What is being asked.
For each line in the records that contains "copies", make a copy.

#### Material for this task

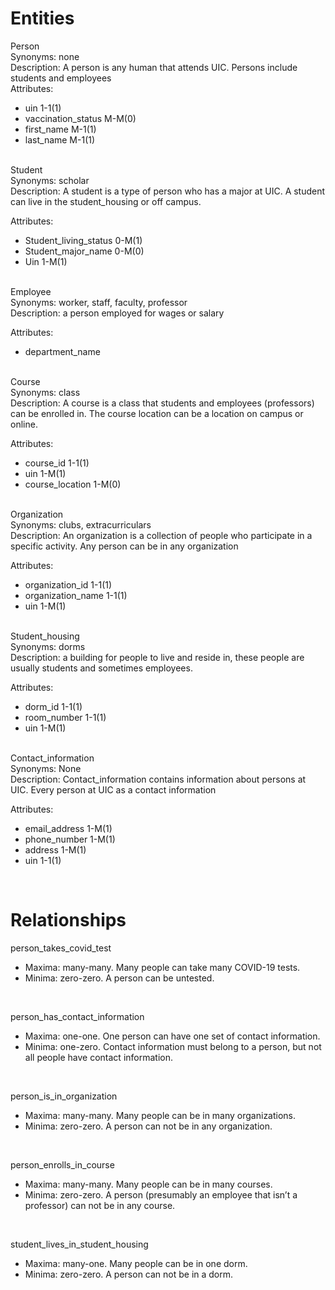# Entities

Person <br>
Synonyms: none <br>
Description: A person is any human that attends UIC. Persons include students and employees <br>
Attributes: 
* uin 1-1(1)
* vaccination_status M-M(0)
* first_name M-1(1)
* last_name M-1(1)

<br>
Student<br>
Synonyms: scholar<br>
Description: A student is a type of person who has a major at UIC. A student can live in the student_housing or off campus.

Attributes: 
* Student_living_status 0-M(1)
* Student_major_name 0-M(0)
* Uin 1-M(1)

<br>
Employee<br>
Synonyms: worker, staff, faculty, professor<br>
Description: a person employed for wages or salary<br>

Attributes:
* department_name

<br>
Course<br>
Synonyms: class<br>
Description: A course is a class that students and employees (professors) can be enrolled in. The course location can be a location on campus or online.<br>

Attributes:
* course_id 1-1(1)
* uin 1-M(1)
* course_location 1-M(0)
<br>
Organization<br>
Synonyms: clubs, extracurriculars<br>
Description: An organization is a collection of people who participate in a specific activity. Any person can be in any organization <br>

Attributes:
* organization_id 1-1(1)
* organization_name 1-1(1)
* uin 1-M(1)
<br>
Student_housing<br>
Synonyms: dorms<br>
Description: a building for people to live and reside in, these people are usually students and sometimes employees. <br>

Attributes:
* dorm_id 1-1(1)
* room_number 1-1(1)
* uin 1-M(1)
<br>
Contact_information<br>
Synonyms: None<br>
Description: Contact_information contains information about persons at UIC. Every person at UIC as a contact information<br>

Attributes:
* email_address 1-M(1)
* phone_number 1-M(1)
* address 1-M(1)
* uin 1-1(1)

 <br>
 
# Relationships

person_takes_covid_test
* Maxima: many-many. Many people can take many COVID-19 tests.
* Minima: zero-zero. A person can be untested.
<br>

person_has_contact_information
* Maxima: one-one. One person can have one set of contact information.
* Minima: one-zero. Contact information must belong to a person, but not all people have contact information.
<br>

person_is_in_organization
* Maxima: many-many. Many people can be in many organizations.
* Minima: zero-zero. A person can not be in any organization.
<br>

person_enrolls_in_course
* Maxima: many-many. Many people can be in many courses.
* Minima: zero-zero. A person (presumably an employee that isn’t a professor) can not be in any course.
<br>

student_lives_in_student_housing
* Maxima: many-one. Many people can be in one dorm.
* Minima: zero-zero. A person can not be in a dorm.


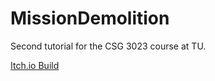 # MissionDemolition
Second tutorial for the CSG 3023 course at TU.

[Itch.io Build](https://tulsano-wibisono.itch.io/mission-demolition)
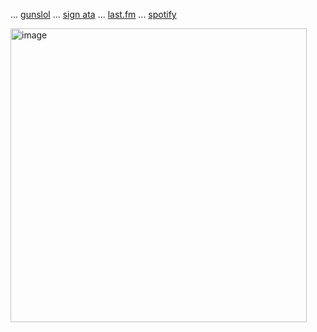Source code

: 
 ... [gunslol](http://guns.lol/boyrot) ... [sign ata](https://prophetoffalsehope.atabook.org/) ... [last.fm](https://www.last.fm/user/corpsehem) ... [spotify](https://open.spotify.com/user/31iydpcy5qoohkge2fdzy2oukuvy?si=f43be6e7120f49bc&nd=1&dlsi=f0a492e36d604d00) 

<img width="474" height="470" alt="image" src="https://github.com/user-attachments/assets/375693b9-3c26-4437-b682-16c5607b839a" />




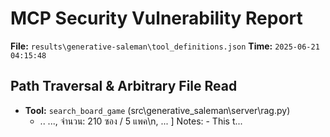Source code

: # MCP Security Vulnerability Report
**File:** `results\generative-saleman\tool_definitions.json`
**Time:** `2025-06-21 04:15:48`


## Path Traversal & Arbitrary File Read
- **Tool:** `search_board_game` (src\generative_saleman\server\rag.py)
    - ..
        ..., จำนวน: 210 ซอง / 5 แพค\n,             ...         ]      Notes:         - This t...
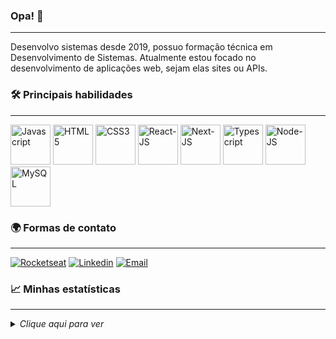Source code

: ### Opa! 👋
---
Desenvolvo sistemas desde 2019, possuo formação técnica em Desenvolvimento de Sistemas. Atualmente estou focado no desenvolvimento de aplicações web, sejam elas sites ou APIs.


### 🛠️ Principais habilidades
---
<div>
    <img src="https://user-images.githubusercontent.com/37812781/138798858-63cd24b5-cddb-4536-85e3-9f806e7e10fc.png" alt="Javascript" width="64px" />
    <img src="https://user-images.githubusercontent.com/37812781/138798888-f0a6c3a7-29d1-4273-b7e1-d4104c557356.png" alt="HTML5" width="64px" />
    <img src="https://user-images.githubusercontent.com/37812781/138800030-9044701e-63b8-49bf-b1b7-fe05743704f2.png" alt="CSS3" width="64px" />
    <img src="https://user-images.githubusercontent.com/37812781/138798656-6e769519-8003-4756-83d1-280ace0c8998.png" alt="React-JS" width="64px" />
    <img src="https://user-images.githubusercontent.com/37812781/138799707-345550b2-0ee0-4fa0-8a35-4f1303ec0252.png" alt="Next-JS" width="64px" />
    <img src="https://user-images.githubusercontent.com/37812781/138799535-ae4d2b00-f86e-42a2-93f6-9aae657795d4.png" alt="Typescript" width="64px" />
    <img src="https://user-images.githubusercontent.com/37812781/138799855-806e539d-927c-41dd-b68c-6837c42f572e.png" alt="Node-JS" width="64px" />
    <img src="https://user-images.githubusercontent.com/37812781/138798853-73f41e63-05b0-46c2-919b-b1e92414b46a.png" alt="MySQL" width="64px" />
</div>


### 🌍 Formas de contato
---

[![Rocketseat](https://img.shields.io/badge/%F0%9F%9A%80%20Rocketseat-%238257e6?style=for-the-badge)](https://app.rocketseat.com.br/me/jonatan-frederico)
[![Linkedin](https://img.shields.io/badge/-LinkedIn-%230077B5?style=for-the-badge&logo=linkedin&logoColor=white)](https://www.linkedin.com/in/jonatan-frederico/)
[![Email](https://img.shields.io/badge/EMail-D14836?style=for-the-badge&logo=gmail&logoColor=white)](mailto:jonatanfrederico@gmail.com)


### 📈 Minhas estatísticas
---

<details>
    <summary>
        <i>Clique aqui para ver</i>
    </summary>

<a href="https://github.com/Jonatan966/Jonatan966">
  <img align="center" src="https://github-readme-stats.vercel.app/api/top-langs/?username=Jonatan966&hide=java,css&theme=dark" />
</a>
<a href="https://github.com/Jonatan966/Jonatan966">
  <img align="center" src="https://github-readme-stats.vercel.app/api?username=Jonatan966&show_icons=true&line_height=33&count_private=true&theme=dark" />
</a>

</details>
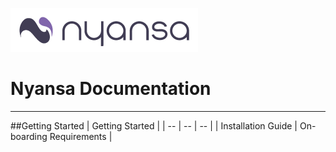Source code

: ![](nyansa-logo-300.gif)
# Nyansa Documentation

<hr>

##Getting Started
| Getting Started |
| -- | -- | -- |
| Installation Guide | On-boarding Requirements |
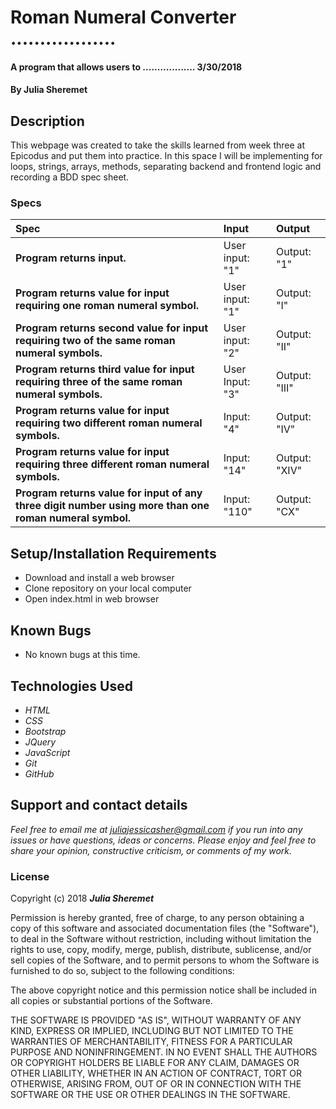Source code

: # Roman Numeral Converter ..................

#### A program that allows users to .................. 3/30/2018

#### By **Julia Sheremet**

## Description

This webpage was created to take the skills learned from week three at Epicodus and put them into practice. In this space I will be implementing for loops, strings, arrays, methods, separating backend and frontend logic and recording a BDD spec sheet.


### Specs
| Spec | Input | Output |
| :-------------     | :------------- | :------------- |
| **Program returns input.** | User input: "1" | Output: "1"|
| **Program returns value for input requiring one roman numeral symbol.** | User input: "1" | Output: "I"|
| **Program returns second value for input requiring two of the same roman numeral symbols.** | User input: "2" | Output: "II"|
| **Program returns third value for input requiring three of the same roman numeral symbols.** | User Input: "3" | Output: "III" |
| **Program returns value for input requiring two different roman numeral symbols.**| Input: "4" | Output: "IV" |
| **Program returns value for input requiring three different roman numeral symbols.**| Input: "14" | Output: "XIV" |
| **Program returns value for input of any three digit number using more than one roman numeral symbol.**| Input: "110" | Output: "CX" |



## Setup/Installation Requirements

* Download and install a web browser
* Clone repository on your local computer
* Open index.html in web browser

## Known Bugs
* No known bugs at this time.

## Technologies Used
* _HTML_
* _CSS_
* _Bootstrap_
* _JQuery_
* _JavaScript_
* _Git_
* _GitHub_

## Support and contact details

_Feel free to email me at [juliajessicasher@gmail.com](mailto:juliajessicasher@gmail.com) if you run into any issues or have questions, ideas or concerns. Please enjoy and feel free to share your opinion, constructive criticism, or comments of my work._

### License

Copyright (c) 2018 ****_Julia Sheremet_****

Permission is hereby granted, free of charge, to any person obtaining a copy of this software and associated documentation files (the "Software"), to deal in the Software without restriction, including without limitation the rights to use, copy, modify, merge, publish, distribute, sublicense, and/or sell copies of the Software, and to permit persons to whom the Software is furnished to do so, subject to the following conditions:

The above copyright notice and this permission notice shall be included in all copies or substantial portions of the Software.

THE SOFTWARE IS PROVIDED "AS IS", WITHOUT WARRANTY OF ANY KIND, EXPRESS OR IMPLIED, INCLUDING BUT NOT LIMITED TO THE WARRANTIES OF MERCHANTABILITY, FITNESS FOR A PARTICULAR PURPOSE AND NONINFRINGEMENT. IN NO EVENT SHALL THE AUTHORS OR COPYRIGHT HOLDERS BE LIABLE FOR ANY CLAIM, DAMAGES OR OTHER LIABILITY, WHETHER IN AN ACTION OF CONTRACT, TORT OR OTHERWISE, ARISING FROM, OUT OF OR IN CONNECTION WITH THE SOFTWARE OR THE USE OR OTHER DEALINGS IN THE SOFTWARE.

########

Exercise response.
Permission is hereby granted, free of charge, to any person obtaining a copy of this software and associated documentation files (the "Software"), to deal in the Software without restriction, including without limitation the rights to use, copy, modify, merge, publish, distribute, sublicense, and/or sell copies of the Software, and to permit persons to whom the Software is furnished to do so, subject to the following conditions:
The above copyright notice and this permission notice shall be included in all copies or substantial portions of the Software.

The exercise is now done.